Along the way, his mother is captured by Hades in the underworld just before he escapes to the 'Camp Halfblood ,' where he is to train [in a spectacular setting probably within 100 miles of Vancouver, BC.]
Though the sensible advice is to go to Olympus and argue his innocence before Zeus, most particularly to avoid a war among the gods over the stolen lightning, he commits to rescuing his mother from Hades. Of course he succeeds on all counts and begins to develop what is likely to be a long term love interest with Annabeth, the sword wielding mortal daughter of Athena.

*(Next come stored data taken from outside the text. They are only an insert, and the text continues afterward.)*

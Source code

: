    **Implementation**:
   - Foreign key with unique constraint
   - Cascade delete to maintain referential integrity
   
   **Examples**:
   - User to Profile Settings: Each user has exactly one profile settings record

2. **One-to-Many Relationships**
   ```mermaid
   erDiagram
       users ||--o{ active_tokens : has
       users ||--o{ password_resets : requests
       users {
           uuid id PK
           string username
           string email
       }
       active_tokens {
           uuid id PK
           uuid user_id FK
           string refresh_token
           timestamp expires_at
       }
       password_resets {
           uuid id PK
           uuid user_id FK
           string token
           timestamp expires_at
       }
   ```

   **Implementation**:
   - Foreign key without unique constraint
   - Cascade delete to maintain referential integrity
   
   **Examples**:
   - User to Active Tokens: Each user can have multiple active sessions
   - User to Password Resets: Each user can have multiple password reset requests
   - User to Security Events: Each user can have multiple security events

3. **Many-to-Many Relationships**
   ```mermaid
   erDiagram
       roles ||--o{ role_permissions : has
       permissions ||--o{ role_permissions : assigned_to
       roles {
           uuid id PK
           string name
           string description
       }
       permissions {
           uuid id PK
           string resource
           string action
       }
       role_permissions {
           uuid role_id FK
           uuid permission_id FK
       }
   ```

There are some particularly compelling scenes in this movie. Uma Thurman plays a very creepy Medusa [anyone with a snake phobia should close his eyes!], and a scene with the Hydra also pushes the boundary of violent scariness for a PG rating, though the movie is largely bloodless. Perhaps one of the best scenes, however, involves a stop at the Lotus Casino (remember The Odyssey?) The parallels to drug use are compelling and easy to draw as Percy and his friends succumb temporarily to the mind numbing effects of the tasty treats offered there. The actor playing Poseidon has a presence and decent enough lines to sustain this part of the story line, yet it is hard to say how useful such a story might be to a young person struggling with a real absent father. With the large number of 'trainees' inhabiting 'Camp Halfblood ' there seems to be an intention to make the plight of these characters useful somehow to fatherless or motherless children.
The weak lines that are wasted on the evil stepdad, played by Joe Pantoliano, made him cliche and unconvincing. Parents may find interesting discussion material in the late revealed reason Percy's mom stayed with such a 'pig,' though it is certainly not the strongest turn of this generally good plot.

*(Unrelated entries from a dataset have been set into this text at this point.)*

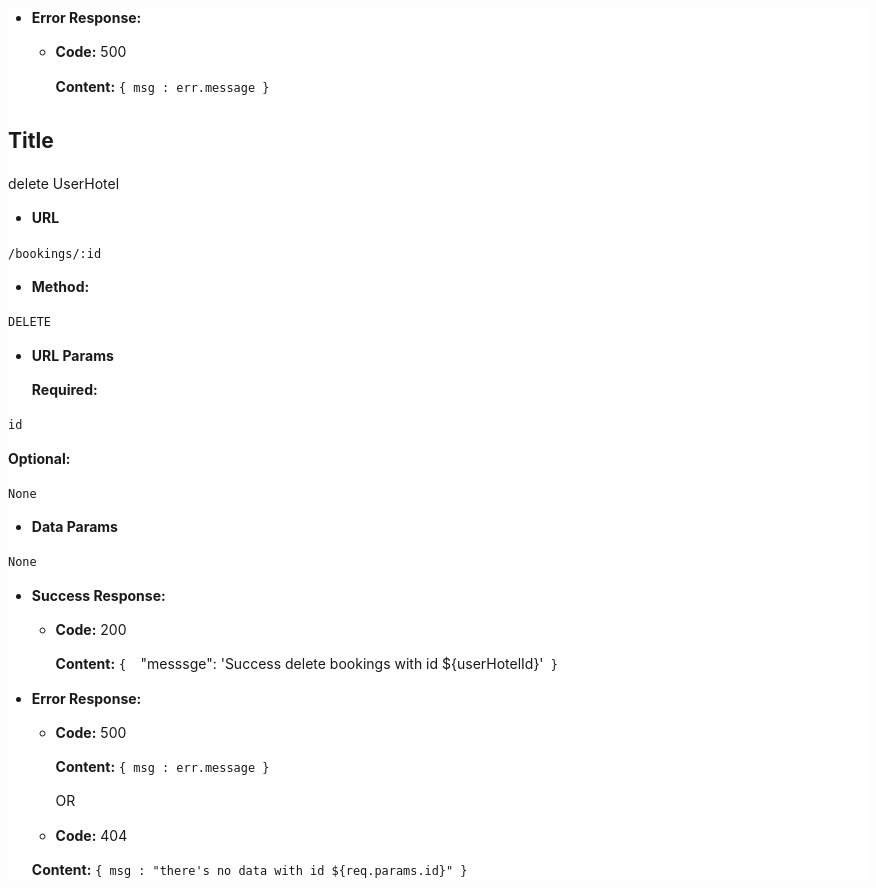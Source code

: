  

* **Error Response:**

  + **Code:** 500 <br />

    **Content:** `{ msg : err.message }` 


**Title**
----
  delete UserHotel

* **URL**

`/bookings/:id` 

* **Method:**

`DELETE` 
  

*  **URL Params**

   **Required:**
 
`id` 

   **Optional:**
 
`None` 

* **Data Params**

`None` 

* **Success Response:**

  + **Code:** 200 <br />

    **Content:** `{ 
       `"messsge": 'Success delete bookings with id ${userHotelId}'`
   }`
 

* **Error Response:**

  + **Code:** 500 <br />

    **Content:** `{ msg : err.message }` 

    OR

   * **Code:** 404 <br />

    **Content:** `{ msg : "there's no data with id ${req.params.id}" }`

As usual, I was struck by the many young children attending this intense PG movie. From my standpoint, a big screen viewing would be too stimulating for most nightmare prone or sensitive preadolescents. Yet indeed, it's hard to know who the target audience may be here. The book is about an eleven year old, and these stars are very attractive late adolescents. There was little or no offensive language, and sexual innuendo is mild, though the cheesecake factor was moderate in the casino segment.
In the end, Percy proves to be a good hero who goes into hell to rescue his mother, even if he seems to struggle minimally with the notion that this might conflict with a potential role for him in averting a war over the lightning. He wields his increasingly impressive powers with a modicum of humility (as well as good focus and follow through), and even graciously accepts his teacher's correction and authority after he has achieved greatness. Recommended then, but would avoid the big-screen version for sensitive children.